_WORK TASK_
Please return every line in the entries below with the word "Holtzman" in it.

INFORMATION GIVEN START

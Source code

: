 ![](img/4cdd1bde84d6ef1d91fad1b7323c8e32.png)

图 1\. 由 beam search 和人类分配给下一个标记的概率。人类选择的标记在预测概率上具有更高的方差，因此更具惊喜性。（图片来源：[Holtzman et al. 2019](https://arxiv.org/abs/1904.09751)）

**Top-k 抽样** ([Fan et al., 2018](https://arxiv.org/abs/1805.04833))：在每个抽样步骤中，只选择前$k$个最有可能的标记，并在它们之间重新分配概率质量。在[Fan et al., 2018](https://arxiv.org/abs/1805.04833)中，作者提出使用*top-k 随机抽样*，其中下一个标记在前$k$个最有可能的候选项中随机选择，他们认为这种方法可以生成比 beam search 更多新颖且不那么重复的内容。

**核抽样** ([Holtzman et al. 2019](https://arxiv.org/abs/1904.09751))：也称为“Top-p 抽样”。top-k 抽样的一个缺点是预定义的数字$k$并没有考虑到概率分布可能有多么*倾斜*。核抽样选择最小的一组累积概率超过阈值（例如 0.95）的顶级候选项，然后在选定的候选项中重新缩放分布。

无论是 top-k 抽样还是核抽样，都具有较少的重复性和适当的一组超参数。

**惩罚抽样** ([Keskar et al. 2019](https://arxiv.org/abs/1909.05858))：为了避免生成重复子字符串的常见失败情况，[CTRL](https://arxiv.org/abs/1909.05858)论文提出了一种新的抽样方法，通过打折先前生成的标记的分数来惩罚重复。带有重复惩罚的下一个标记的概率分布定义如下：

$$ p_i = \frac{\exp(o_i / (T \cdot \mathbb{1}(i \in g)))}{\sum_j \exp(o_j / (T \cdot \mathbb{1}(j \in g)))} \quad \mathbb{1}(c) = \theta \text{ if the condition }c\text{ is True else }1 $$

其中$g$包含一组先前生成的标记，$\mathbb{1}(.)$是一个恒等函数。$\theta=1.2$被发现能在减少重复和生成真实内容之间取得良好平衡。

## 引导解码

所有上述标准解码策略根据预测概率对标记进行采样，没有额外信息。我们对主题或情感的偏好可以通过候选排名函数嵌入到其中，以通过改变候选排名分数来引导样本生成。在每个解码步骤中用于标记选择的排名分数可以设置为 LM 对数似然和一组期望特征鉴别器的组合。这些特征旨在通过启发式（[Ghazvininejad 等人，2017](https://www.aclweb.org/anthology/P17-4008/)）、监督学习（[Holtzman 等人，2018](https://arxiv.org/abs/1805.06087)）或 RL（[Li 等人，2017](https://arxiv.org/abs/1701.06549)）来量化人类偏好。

INFORMATION GIVEN END

_EXPECTED OUTPUT_
图 1\. 由 beam search 和人类分配给下一个标记的概率。人类选择的标记在预测概率上具有更高的方差，因此更具惊喜性。（图片来源：[Holtzman et al. 2019](https://arxiv.org/abs/1904.09751)）
**核抽样** ([Holtzman et al. 2019](https://arxiv.org/abs/1904.09751))：也称为“Top-p 抽样”。top-k 抽样的一个缺点是预定义的数字$k$并没有考虑到概率分布可能有多么*倾斜*。核抽样选择最小的一组累积概率超过阈值（例如 0.95）的顶级候选项，然后在选定的候选项中重新缩放分布。
所有上述标准解码策略根据预测概率对标记进行采样，没有额外信息。我们对主题或情感的偏好可以通过候选排名函数嵌入到其中，以通过改变候选排名分数来引导样本生成。在每个解码步骤中用于标记选择的排名分数可以设置为 LM 对数似然和一组期望特征鉴别器的组合。这些特征旨在通过启发式（[Ghazvininejad 等人，2017](https://www.aclweb.org/anthology/P17-4008/)）、监督学习（[Holtzman 等人，2018](https://arxiv.org/abs/1805.06087)）或 RL（[Li 等人，2017](https://arxiv.org/abs/1701.06549)）来量化人类偏好。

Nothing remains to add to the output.